Nike Inc, the largest sporting goods business in the world, posted fiscal second quarter profit topping estimates of analysts as sales were boosted by higher priced footwear.
Net income for the three months ending on November 30 increased 40% to reach $537 million equivalent to 59 cents per share, from the $384 million or its equivalent of 42 cents per share for the same period one year ago. The company, based in Beaverton, Oregon released its figures for the quarter on Thursday. Profit excluding certain items was 59 cents per share, which beat the analyst’s estimate of 58 cents.
Mark Parker the CEO of Nike has introduced a number of premium products with price tags that are much higher than normal including Flyknit running wear for $160 per pair and Hypervenon soccer cleats that cost over $225 per pair. Nike has also increased its online business. The gross margin, which is the percentage of overall sales that remain after subtracting all cost of goods sold, grew by 1.4% to reach 43.9% at the end of November.
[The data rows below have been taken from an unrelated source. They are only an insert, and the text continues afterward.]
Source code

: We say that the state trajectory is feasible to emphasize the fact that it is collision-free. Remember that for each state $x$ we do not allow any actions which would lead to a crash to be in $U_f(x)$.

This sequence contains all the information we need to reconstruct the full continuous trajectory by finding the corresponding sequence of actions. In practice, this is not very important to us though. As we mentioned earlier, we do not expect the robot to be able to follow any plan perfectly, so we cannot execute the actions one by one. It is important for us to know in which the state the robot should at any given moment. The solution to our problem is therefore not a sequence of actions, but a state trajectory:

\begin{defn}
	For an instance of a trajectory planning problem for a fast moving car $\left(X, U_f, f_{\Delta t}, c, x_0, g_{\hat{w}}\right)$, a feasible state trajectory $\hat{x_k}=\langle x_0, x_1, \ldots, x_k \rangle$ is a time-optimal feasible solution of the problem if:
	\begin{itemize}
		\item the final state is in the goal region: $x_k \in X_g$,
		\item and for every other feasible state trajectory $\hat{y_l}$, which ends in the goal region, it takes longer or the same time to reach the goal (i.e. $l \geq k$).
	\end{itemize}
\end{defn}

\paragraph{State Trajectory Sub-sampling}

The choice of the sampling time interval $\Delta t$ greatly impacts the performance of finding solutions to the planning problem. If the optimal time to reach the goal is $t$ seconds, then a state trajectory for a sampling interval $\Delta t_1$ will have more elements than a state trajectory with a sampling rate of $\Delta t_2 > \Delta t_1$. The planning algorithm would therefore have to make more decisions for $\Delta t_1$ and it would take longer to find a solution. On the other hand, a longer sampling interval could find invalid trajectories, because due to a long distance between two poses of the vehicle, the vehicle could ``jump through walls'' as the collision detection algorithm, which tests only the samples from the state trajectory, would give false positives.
One analyst in Chicago said the Flyknit technology is very good and will be the next wave of new innovation, but remains in its infancy at the moment. He said Nike was the leader in that field and had the needed technology.
Nike was up by less than 1% in late Thursday trading after hours to $78.82. Shares of the sporting goods business have increased by 52% in 2013, compared to the average for the S&P 500 index of 27% for the year.
Sales at Nike were up overall by 8% to end the quarter at $6.43 billion. The projected sales by analysts had been $6.44 billion.
Orders for Nike brand products between December and April were higher by 13%, excluding the effects due to exchange rate fluctuations on foreign currency.
With the Olympics set for February and the World Cup for June in Brazil, future orders are being helped greatly which also helps the gross margin.